R. J. Prince

Profile
- Position: Offensive guard

Personal information
- Born: April 19, 1995 (age 30) Albemarle, North Carolina
- Height: 6 ft 6 in (1.98 m)
- Weight: 311 lb (141 kg)

Career information
- High school: Albemarle High School
- College: North Carolina
- NFL draft: 2018: undrafted

Career history
- Pittsburgh Steelers (2018-2019)*; Baltimore Ravens (2019–2020); New England Patriots (2021)*;
- * Offseason and/or practice squad member only
- Stats at Pro Football Reference

= R. J. Prince =

American football player (born 1995)

Roger Darin "R. J." Prince Jr. (born April 19, 1995) is an American football offensive guard. He played college at North Carolina before going undrafted to the Pittsburgh Steelers in 2018.

==Professional career==
===Pittsburgh Steelers===
Prince was signed by the Pittsburgh Steelers after going undrafted in the 2018 NFL draft. He was waived on September 1, 2018, and was signed to the practice squad the next day. He signed a reserve/future contract on December 31, 2018. He was waived on May 13, 2019.

===Baltimore Ravens===
On May 16, 2019, Prince was signed by the Baltimore Ravens.

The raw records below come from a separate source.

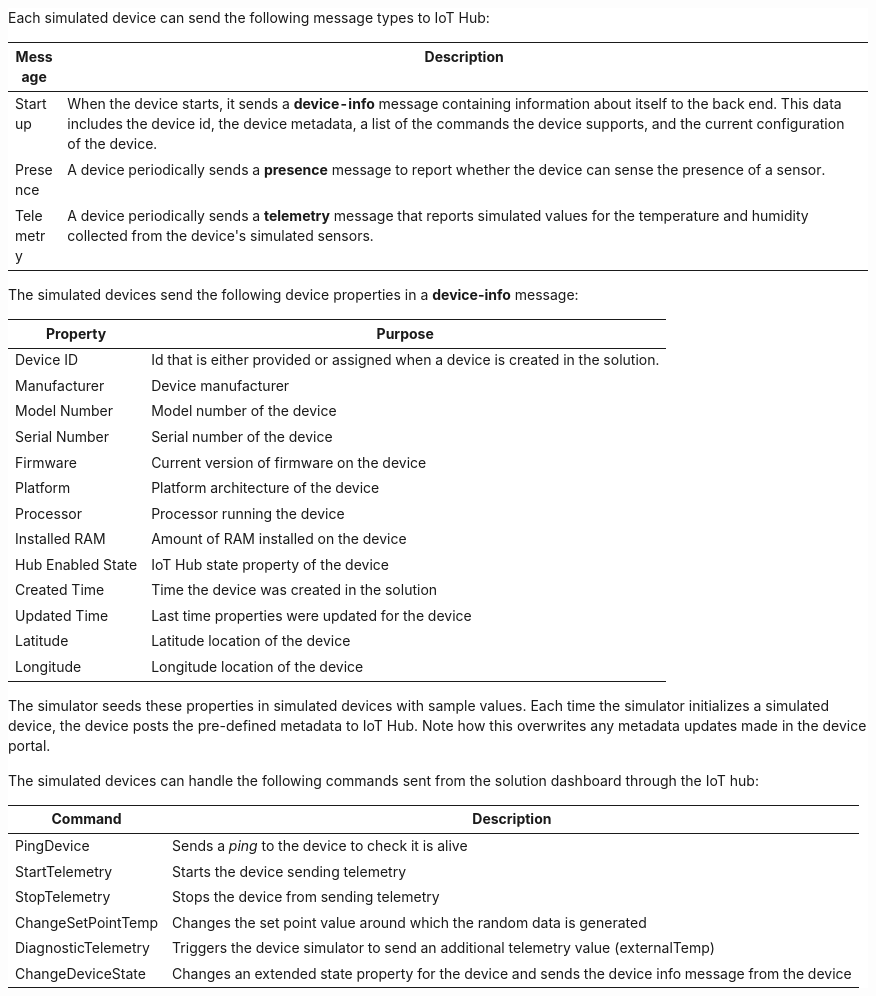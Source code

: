 Each simulated device can send the following message types to IoT Hub:

| Message  | Description |
|----------|-------------|
| Startup  | When the device starts, it sends a **device-info** message containing information about itself to the back end. This data includes the device id, the device metadata, a list of the commands the device supports, and the current configuration of the device. |
| Presence | A device periodically sends a **presence** message to report whether the device can sense the presence of a sensor. |
| Telemetry | A device periodically sends a **telemetry** message that reports simulated values for the temperature and humidity collected from the device's simulated sensors. |


The simulated devices send the following device properties in a **device-info** message:

| Property               |  Purpose |
|------------------------|--------- |
| Device ID              | Id that is either provided or assigned when a device is created in the solution. |
| Manufacturer           | Device manufacturer |
| Model Number           | Model number of the device |
| Serial Number          | Serial number of the device |
| Firmware               | Current version of firmware on the device |
| Platform               | Platform architecture of the device |
| Processor              | Processor running the device |
| Installed RAM          | Amount of RAM installed on the device |
| Hub Enabled State      | IoT Hub state property of the device |
| Created Time           | Time the device was created in the solution |
| Updated Time           | Last time properties were updated for the device |
| Latitude               | Latitude location of the device |
| Longitude              | Longitude location of the device |

The simulator seeds these properties in simulated devices with sample values.  Each time the simulator initializes a simulated device, the device posts the pre-defined metadata to IoT Hub. Note how this overwrites any metadata updates made in the device portal.


The simulated devices can handle the following commands sent from the solution dashboard through the IoT hub:

| Command                | Description                                         |
|------------------------|-----------------------------------------------------|
| PingDevice             | Sends a _ping_ to the device to check it is alive   |
| StartTelemetry         | Starts the device sending telemetry 				   |
| StopTelemetry          | Stops the device from sending telemetry             |
| ChangeSetPointTemp     | Changes the set point value around which the random data is generated |
| DiagnosticTelemetry    | Triggers the device simulator to send an additional telemetry value (externalTemp) |
| ChangeDeviceState      | Changes an extended state property for the device and sends the device info message from the device |
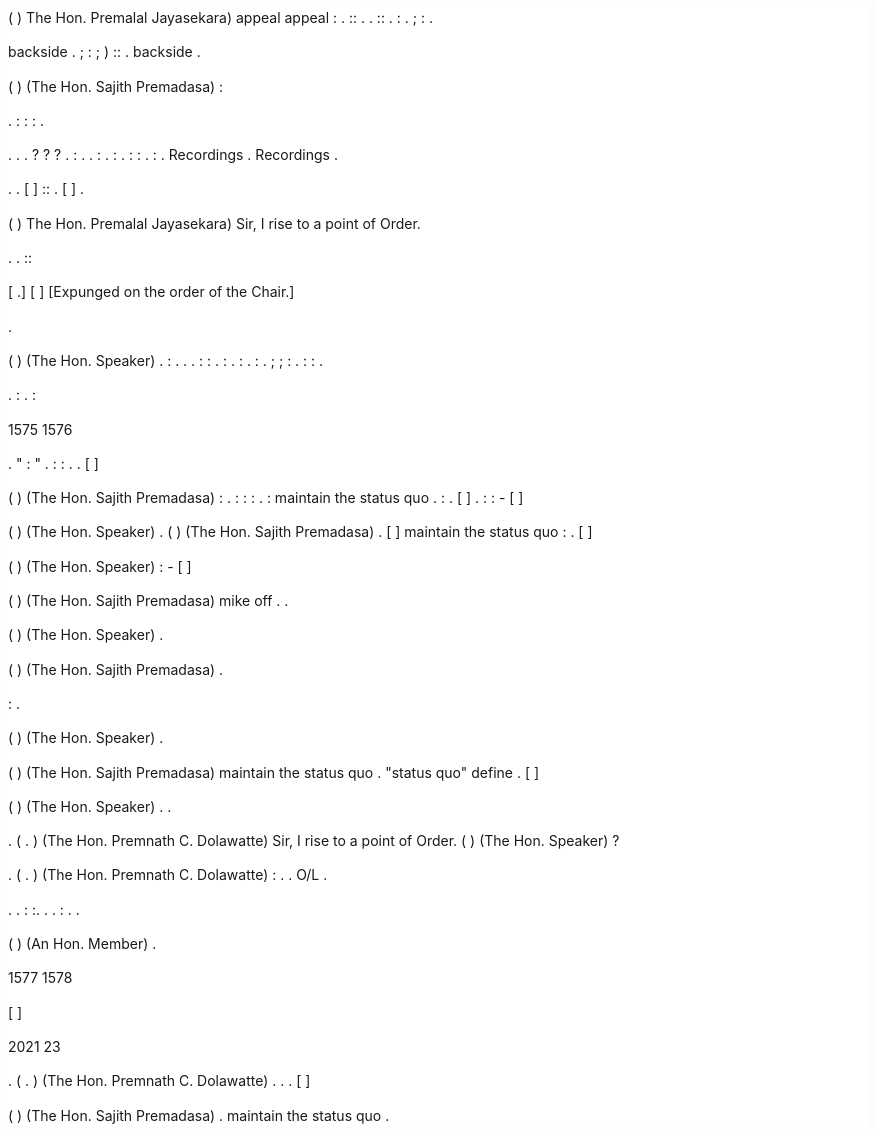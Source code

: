 ( ) The Hon. Premalal Jayasekara) appeal appeal : . :: . . :: . : . ; : .

backside . ; : ; ) :: . backside .

( ) (The Hon. Sajith Premadasa) :

. : : : .

. . . ? ? ? . : . . : . : . : : . : . Recordings . Recordings .

. . [ ] :: . [ ] .

( ) The Hon. Premalal Jayasekara) Sir, I rise to a point of Order.

. . ::

[ .] [ ] [Expunged on the order of the Chair.]

.

( ) (The Hon. Speaker) . : . . . : : . : . : . : . ; ; : . : : .

. : . :

1575 1576

. " : " . : : . . [ ]

( ) (The Hon. Sajith Premadasa) : . : : : . : maintain the status quo . : . [ ] . : : - [ ]

( ) (The Hon. Speaker) . ( ) (The Hon. Sajith Premadasa) . [ ] maintain the status quo : . [ ]

( ) (The Hon. Speaker) : - [ ]

( ) (The Hon. Sajith Premadasa) mike off . .

( ) (The Hon. Speaker) .

( ) (The Hon. Sajith Premadasa) .

: .

( ) (The Hon. Speaker) .

( ) (The Hon. Sajith Premadasa) maintain the status quo . "status quo" define . [ ]

( ) (The Hon. Speaker) . .

. ( . ) (The Hon. Premnath C. Dolawatte) Sir, I rise to a point of Order. ( ) (The Hon. Speaker) ?

. ( . ) (The Hon. Premnath C. Dolawatte) : . . O/L .

. . : :. . . : . .

( ) (An Hon. Member) .

1577 1578

[ ]

2021 23

. ( . ) (The Hon. Premnath C. Dolawatte) . . . [ ]

( ) (The Hon. Sajith Premadasa) . maintain the status quo .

He was waived on August 31, 2019, and was signed to the practice squad the next day. He signed a reserve/future contract with the Ravens on January 13, 2020. He was waived on July 27, 2020. He was re-signed to their practice squad on November 10, 2020. He was elevated to the active roster on December 2 and January 9, 2021, for the team's week 12 and wild card playoff games against the Pittsburgh Steelers and Tennessee Titans, and reverted to the practice squad after each game. His practice squad contract with the team expired after the season on January 25, 2021.

===New England Patriots===
On June 17, 2021, Prince signed a two-year deal contract, worth $1 million with the New England Patriots. He was waived on August 24, 2021.